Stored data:
+ + + + +

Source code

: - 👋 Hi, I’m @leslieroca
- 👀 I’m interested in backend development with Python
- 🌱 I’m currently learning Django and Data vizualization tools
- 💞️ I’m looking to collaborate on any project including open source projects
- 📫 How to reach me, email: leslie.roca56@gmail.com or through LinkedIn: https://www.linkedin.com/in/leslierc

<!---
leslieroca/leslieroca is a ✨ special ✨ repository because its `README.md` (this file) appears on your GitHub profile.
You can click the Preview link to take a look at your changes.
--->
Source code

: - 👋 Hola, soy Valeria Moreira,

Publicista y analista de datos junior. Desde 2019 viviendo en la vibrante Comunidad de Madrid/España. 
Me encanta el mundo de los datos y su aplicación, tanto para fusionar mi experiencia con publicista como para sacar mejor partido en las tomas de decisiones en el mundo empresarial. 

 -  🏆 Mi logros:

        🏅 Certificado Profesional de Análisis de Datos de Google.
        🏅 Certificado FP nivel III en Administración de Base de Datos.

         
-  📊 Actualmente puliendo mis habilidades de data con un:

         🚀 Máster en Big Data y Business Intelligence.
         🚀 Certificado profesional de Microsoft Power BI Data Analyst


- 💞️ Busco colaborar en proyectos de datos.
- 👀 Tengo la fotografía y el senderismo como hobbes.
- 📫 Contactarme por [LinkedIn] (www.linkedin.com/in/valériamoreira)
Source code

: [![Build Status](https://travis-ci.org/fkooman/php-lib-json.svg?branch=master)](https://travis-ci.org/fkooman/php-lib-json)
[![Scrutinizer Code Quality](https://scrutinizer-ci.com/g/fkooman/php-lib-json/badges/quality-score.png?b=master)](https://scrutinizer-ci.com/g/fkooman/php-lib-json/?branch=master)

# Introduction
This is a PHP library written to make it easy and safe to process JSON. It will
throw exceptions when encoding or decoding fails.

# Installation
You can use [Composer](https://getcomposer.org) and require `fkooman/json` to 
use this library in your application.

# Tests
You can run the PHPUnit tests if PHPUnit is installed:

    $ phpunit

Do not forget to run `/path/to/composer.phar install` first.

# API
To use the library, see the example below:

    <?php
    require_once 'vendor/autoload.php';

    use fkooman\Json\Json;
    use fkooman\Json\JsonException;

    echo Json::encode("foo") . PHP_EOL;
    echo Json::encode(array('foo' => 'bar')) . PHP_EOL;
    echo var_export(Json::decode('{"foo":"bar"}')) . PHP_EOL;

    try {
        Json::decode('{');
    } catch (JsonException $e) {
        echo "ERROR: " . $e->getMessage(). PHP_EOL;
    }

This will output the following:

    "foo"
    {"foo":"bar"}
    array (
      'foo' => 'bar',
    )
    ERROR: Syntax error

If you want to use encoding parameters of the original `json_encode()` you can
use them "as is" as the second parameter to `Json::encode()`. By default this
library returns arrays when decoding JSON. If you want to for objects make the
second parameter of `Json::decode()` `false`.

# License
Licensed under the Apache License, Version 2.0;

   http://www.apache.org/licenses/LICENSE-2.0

+ + + + +

* **Prompt**
Look above for the line with "Do not forget" and the line with "By default this". Write out those two lines and all the lines between them, exactly, and no others.

* **Result of the exercise**
Do not forget to run `/path/to/composer.phar install` first.

# API
To use the library, see the example below:

    <?php
    require_once 'vendor/autoload.php';

    use fkooman\Json\Json;
    use fkooman\Json\JsonException;

    echo Json::encode("foo") . PHP_EOL;
    echo Json::encode(array('foo' => 'bar')) . PHP_EOL;
    echo var_export(Json::decode('{"foo":"bar"}')) . PHP_EOL;

    try {
        Json::decode('{');
    } catch (JsonException $e) {
        echo "ERROR: " . $e->getMessage(). PHP_EOL;
    }

This will output the following:

    "foo"
    {"foo":"bar"}
    array (
      'foo' => 'bar',
    )
    ERROR: Syntax error

If you want to use encoding parameters of the original `json_encode()` you can
use them "as is" as the second parameter to `Json::encode()`. By default this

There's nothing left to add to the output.